**Aim of the exercise**
If a line of the material holds the string "caption", please copy it.

**Data section**

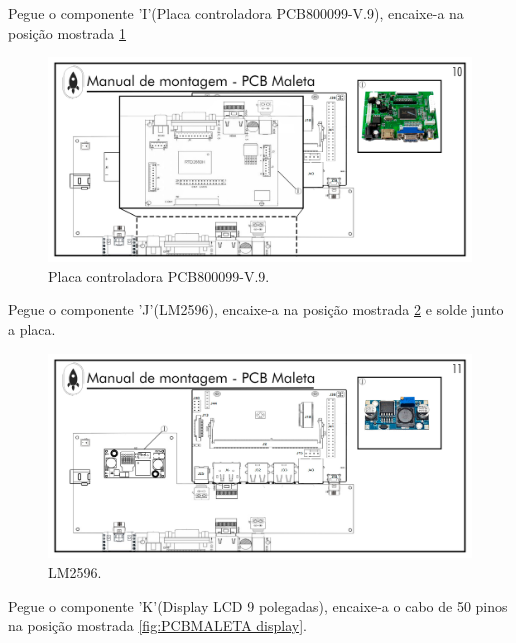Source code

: \par Pegue o componente 'I'(Placa controladora PCB800099-V.9), encaixe-a na posição mostrada \ref{fig:PCBMALETA PCB800099} 

\begin{figure}[H]
  \centering
  \includegraphics[width=\textwidth]{Figuras/MALETA/Pg-10---PL-01.png}
  \caption{Placa controladora PCB800099-V.9.}
  \label{fig:PCBMALETA PCB800099}
\end{figure}

\newpage
\par Pegue o componente 'J'(LM2596), encaixe-a na posição mostrada \ref{fig:PCBMALETA LM2596} e solde junto a placa.
\begin{figure}[H]
  \centering
  \includegraphics[width=\textwidth]{Figuras/MALETA/Pg-11---PL-01.png}
  \caption{LM2596.}
  \label{fig:PCBMALETA LM2596}
\end{figure}



\par Pegue o componente 'K'(Display LCD 9 polegadas), encaixe-a o cabo de 50 pinos na posição mostrada \ref{fig:PCBMALETA display}.


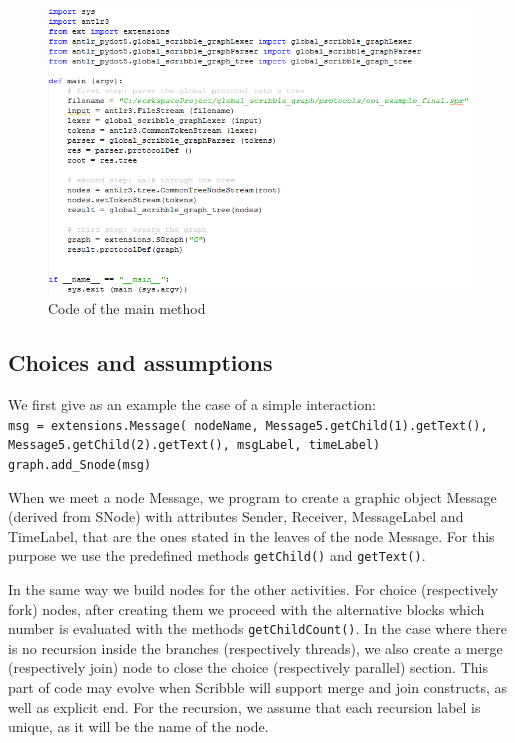 \documentclass[a4paper,11pt,twoside]{report}
\begin{document}
\begin{figure}[h]
\begin{center}
\includegraphics[scale=0.72]{mainmethod}
\end{center}
\caption{Code of the main method}
\label{fig:mainmethod}
\end{figure}


\subsection{Choices and assumptions}
We first give as an example the case of a simple interaction: \\
\texttt{msg = extensions.Message( nodeName, Message5.getChild(1).getText(), \\ Message5.getChild(2).getText(), msgLabel, timeLabel)\\
graph.add\_Snode(msg)}

When we meet a node Message, we program to create a graphic object Message (derived from SNode) with attributes Sender, Receiver, MessageLabel and TimeLabel, that are the ones stated in the leaves of the node Message. For this purpose we use the predefined methods \texttt{getChild()} and \texttt{getText()}.

In the same way we build nodes for the other activities. For choice (respectively fork) nodes, after creating them we proceed with the alternative blocks which number is evaluated with the methods \texttt{getChildCount()}. In the case where there is no recursion inside the branches (respectively threads), we also create a merge (respectively join) node to close the choice (respectively parallel) section. This part of code may evolve when Scribble will support merge and join constructs, as well as explicit end. For the recursion, we assume that each recursion label is unique, as it will be the name of the node.
\end{document}
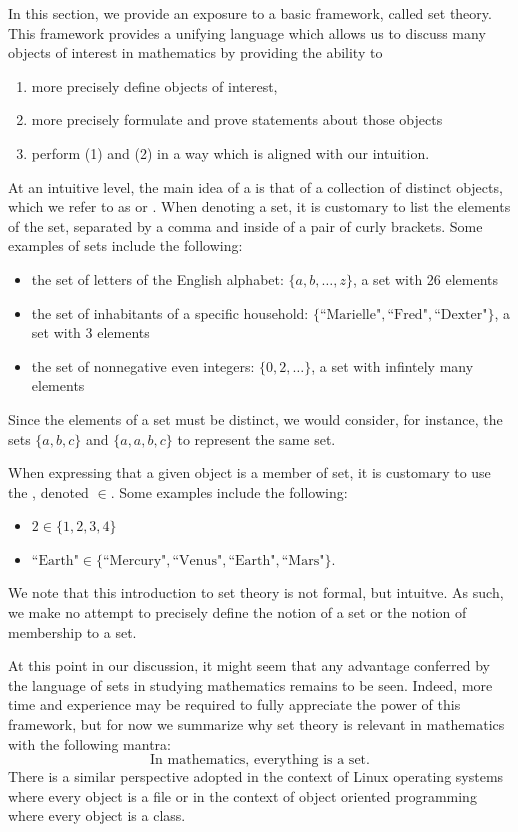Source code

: \documentclass{book}
\begin{document}
	In this section, we provide an exposure to a basic framework, called set theory. This framework provides a unifying language which allows us to discuss many objects of interest in mathematics by providing the ability to 
	\begin{enumerate}
		\item more precisely define objects of interest, 
		\item more precisely formulate and prove statements about those objects
		\item perform (1) and (2) in a way which is aligned with our intuition.
	\end{enumerate}
	At an intuitive level, the main idea of a  is that of a collection of distinct objects, which we refer to as  or . When denoting a set, it is customary to list the elements of the set, separated by a comma and inside of a pair of curly brackets. Some examples of sets include the following:
	\begin{itemize}
		\item the set of letters of the English alphabet: $\{a, b, \ldots, z\}$, a set with 26 elements
		\item the set of inhabitants of a specific household: $\{\text{``Marielle"}, \text{``Fred"}, \text{``Dexter"}\}$, a set with 3 elements
		\item the set of nonnegative even integers: $\{0, 2, \ldots \}$, a set with infintely many elements
	\end{itemize}
	\begin{note}
		Since the elements of a set must be distinct, we would consider, for instance, the sets $\{a, b, c\}$ and $\{a, a, b, c\}$ to represent the same set. 
	\end{note}
	When expressing that a given object is a member of set, it is customary to use the , denoted $\in$. Some examples include the following:
	\begin{itemize}
		\item $2 \in \{1, 2, 3, 4\}$
		\item $\text{``Earth"} \in \{\text{``Mercury"}, \text{``Venus"}, \text{``Earth"}, \text{``Mars"}\}$.
	\end{itemize}
	\begin{note}
		We note that this introduction to set theory is not formal, but intuitve. As such, we make no attempt to precisely define the notion of a set or the notion of membership to a set. 
	\end{note}
	At this point in our discussion, it might seem that any advantage conferred by the language of sets in studying mathematics remains to be seen. Indeed, more time and experience may be required to fully appreciate the power of this framework, but for now we summarize why set theory is relevant in mathematics with the following mantra: 
	$$\text{In mathematics, everything is a set.}$$
	There is a similar perspective adopted in the context of Linux operating systems where every object is a file or in the context of object oriented programming where every object is a class. 
	
\end{document}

**Answer for this exercise**
  \caption{Placa controladora PCB800099-V.9.}
  \caption{LM2596.}
\caption{Code of the main method}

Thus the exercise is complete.